Multimedia and Data Mining

Prof Visa's Multimedia and Data Mining Group works with explainable machine learning or artificial intelligence. The main application fields for this technique are time series of hyperspectral signals or images.

Natural Language Processing

Our Natural Language Processing group, led by Prof. Nummenmaa, has developed novel rule-based and machine learning approaches for question answering, to retrieve answers to natural language queries from big data and knowledge bases. The group has also developed methods for managing and analyzing grammatically parsed data and worked on different text mining tasks, such as frequent pattern mining and distinguishing pattern mining, including sequence mining for textual representations, suitable for mining biological data, represented as text. 

Recommender Systems

Recommender Systems tend to anticipate user needs by automatically suggesting the information which is most appropriate to the users and their current context. Prof.

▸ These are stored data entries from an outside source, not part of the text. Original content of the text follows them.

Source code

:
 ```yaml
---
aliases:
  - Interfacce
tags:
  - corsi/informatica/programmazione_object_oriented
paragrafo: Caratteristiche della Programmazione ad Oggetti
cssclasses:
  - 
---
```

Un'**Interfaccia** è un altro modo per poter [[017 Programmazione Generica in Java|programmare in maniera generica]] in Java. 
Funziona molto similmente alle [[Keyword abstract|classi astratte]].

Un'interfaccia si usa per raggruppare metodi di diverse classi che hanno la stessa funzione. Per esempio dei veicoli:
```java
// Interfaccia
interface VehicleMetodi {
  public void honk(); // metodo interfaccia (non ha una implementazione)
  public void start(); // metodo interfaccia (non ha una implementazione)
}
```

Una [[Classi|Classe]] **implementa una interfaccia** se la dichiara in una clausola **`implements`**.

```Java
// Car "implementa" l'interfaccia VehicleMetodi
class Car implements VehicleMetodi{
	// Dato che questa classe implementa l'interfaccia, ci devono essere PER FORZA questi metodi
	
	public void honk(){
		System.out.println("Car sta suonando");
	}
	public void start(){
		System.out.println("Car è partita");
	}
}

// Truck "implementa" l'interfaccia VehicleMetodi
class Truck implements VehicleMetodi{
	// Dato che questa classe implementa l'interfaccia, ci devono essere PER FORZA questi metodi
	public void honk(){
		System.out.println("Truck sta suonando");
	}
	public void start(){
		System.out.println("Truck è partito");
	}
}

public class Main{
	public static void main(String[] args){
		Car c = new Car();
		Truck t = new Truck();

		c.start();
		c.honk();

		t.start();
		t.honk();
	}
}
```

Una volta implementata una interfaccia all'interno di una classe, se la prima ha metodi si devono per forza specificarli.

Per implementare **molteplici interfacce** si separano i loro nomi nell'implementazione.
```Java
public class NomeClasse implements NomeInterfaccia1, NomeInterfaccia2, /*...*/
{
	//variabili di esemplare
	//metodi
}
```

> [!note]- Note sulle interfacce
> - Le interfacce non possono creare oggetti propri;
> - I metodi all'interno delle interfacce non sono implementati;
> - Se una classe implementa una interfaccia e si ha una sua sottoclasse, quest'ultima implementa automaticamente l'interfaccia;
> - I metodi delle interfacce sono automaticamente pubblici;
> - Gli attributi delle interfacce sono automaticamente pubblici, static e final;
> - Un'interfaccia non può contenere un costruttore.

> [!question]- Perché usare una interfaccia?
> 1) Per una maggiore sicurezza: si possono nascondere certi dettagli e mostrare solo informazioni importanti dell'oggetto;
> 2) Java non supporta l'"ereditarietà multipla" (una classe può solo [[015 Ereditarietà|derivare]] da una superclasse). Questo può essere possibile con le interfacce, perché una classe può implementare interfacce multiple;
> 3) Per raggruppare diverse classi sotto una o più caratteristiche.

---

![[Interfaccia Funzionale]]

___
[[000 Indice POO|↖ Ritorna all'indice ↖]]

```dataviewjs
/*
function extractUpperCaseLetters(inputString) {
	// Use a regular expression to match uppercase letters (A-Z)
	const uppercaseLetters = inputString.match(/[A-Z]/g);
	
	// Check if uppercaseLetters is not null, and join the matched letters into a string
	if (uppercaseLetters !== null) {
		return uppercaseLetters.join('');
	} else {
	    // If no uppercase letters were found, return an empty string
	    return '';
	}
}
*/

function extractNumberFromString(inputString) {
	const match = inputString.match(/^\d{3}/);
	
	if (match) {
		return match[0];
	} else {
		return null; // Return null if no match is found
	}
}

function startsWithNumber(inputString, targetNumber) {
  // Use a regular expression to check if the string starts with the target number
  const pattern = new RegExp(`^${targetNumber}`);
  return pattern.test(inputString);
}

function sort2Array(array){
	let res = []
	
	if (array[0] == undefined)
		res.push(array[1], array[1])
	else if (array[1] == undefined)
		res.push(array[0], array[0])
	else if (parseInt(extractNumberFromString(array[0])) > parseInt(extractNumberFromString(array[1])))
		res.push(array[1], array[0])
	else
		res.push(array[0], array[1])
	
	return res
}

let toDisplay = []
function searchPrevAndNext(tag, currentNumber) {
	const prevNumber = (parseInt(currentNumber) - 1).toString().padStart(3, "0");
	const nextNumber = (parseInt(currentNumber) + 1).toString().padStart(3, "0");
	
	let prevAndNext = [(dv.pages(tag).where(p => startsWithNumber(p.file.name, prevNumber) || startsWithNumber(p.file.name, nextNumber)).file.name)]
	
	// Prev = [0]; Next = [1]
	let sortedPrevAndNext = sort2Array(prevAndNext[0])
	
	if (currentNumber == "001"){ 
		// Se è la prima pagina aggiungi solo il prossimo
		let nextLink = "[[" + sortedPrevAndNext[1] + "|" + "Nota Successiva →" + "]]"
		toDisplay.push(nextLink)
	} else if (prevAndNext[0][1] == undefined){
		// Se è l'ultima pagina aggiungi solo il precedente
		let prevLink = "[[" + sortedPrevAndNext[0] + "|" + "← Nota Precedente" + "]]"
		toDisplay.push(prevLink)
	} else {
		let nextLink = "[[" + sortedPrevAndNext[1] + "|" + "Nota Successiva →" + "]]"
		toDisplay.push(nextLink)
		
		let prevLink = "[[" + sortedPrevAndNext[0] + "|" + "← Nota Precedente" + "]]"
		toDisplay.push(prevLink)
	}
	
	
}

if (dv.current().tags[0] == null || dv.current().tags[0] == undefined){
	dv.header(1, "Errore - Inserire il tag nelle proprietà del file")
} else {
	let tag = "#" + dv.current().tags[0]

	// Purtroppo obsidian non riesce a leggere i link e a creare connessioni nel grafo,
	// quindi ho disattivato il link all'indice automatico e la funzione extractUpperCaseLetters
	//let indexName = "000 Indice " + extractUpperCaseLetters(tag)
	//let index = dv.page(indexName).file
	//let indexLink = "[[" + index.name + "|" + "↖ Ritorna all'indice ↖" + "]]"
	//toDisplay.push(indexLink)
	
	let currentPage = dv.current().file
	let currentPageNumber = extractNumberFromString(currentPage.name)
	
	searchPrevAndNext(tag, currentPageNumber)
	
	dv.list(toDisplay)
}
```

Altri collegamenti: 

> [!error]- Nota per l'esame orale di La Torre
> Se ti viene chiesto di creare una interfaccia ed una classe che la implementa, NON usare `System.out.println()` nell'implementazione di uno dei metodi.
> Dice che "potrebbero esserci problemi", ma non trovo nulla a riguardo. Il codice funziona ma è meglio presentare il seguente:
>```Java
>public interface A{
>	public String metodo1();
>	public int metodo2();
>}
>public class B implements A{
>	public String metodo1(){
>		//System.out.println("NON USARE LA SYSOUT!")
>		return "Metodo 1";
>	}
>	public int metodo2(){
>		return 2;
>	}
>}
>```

Stefanidis' Recommender System Group focuses on algorithmic approaches for traditional and more sophisticated scenarios, like group and sequential recommendations, developing and applying machine learning solutions, and building on both numerical ratings and textual reviews. Moreover, the group studies the big data integration and entity resolution problem for highly heterogeneous data, with a recent focus on progressive solutions for entity matching. 

Responsible Data Management and Ethical Artificial Intelligence

Profs. Nummenmaa, Peltonen, Elomaa, Stefanidis and Juhola focus as well on Responsible Data Management and Ethical Artificial Intelligence, where a rising concern is how to perform statistical data analysis and machine learning in an ethical, fair, transparent, and explainable manner. In this line of work, we also focus on enabling different stakeholders to query, understand and fix sources of bias in data science solutions, in an accessible and transparent manner. Methods for providing explanations that target at understanding the cause of unfairness and examine the capability to capture user intent that typically changes across sessions are developed.   

Tampere Complexity Lab

The Tampere Complexity Lab, Prof. Iñiguez’s research group in network science and computational social science, develops computational tools and mathematical theories to understand collective human behaviour by analyzing data and making models of social digital interactions available online. TaCoLAB uses an interdisciplinary, data- and mechanism-driven perspective to study group segregation in social networks, attitudinal polarization online, information diffusion, and the dynamics of ranked and hierarchical complex systems.

Predictive Society and Data Analytics

Prof. Emmert-Streib’s group, Predictive Society and Data Analytics Lab, conducts innovative research in data science with a deep appreciation for statistical thinking. The group studies a wide range of data types, e.g., genomics data, text data and network data by developing and applying methods from machine learning, AI and statistics. Current methodological focus is on learning paradigms, including transfer learning, multi-label classification and the digital twin, and deep learning architectures. Furthermore, the inference and analysis of networks is studied by network science.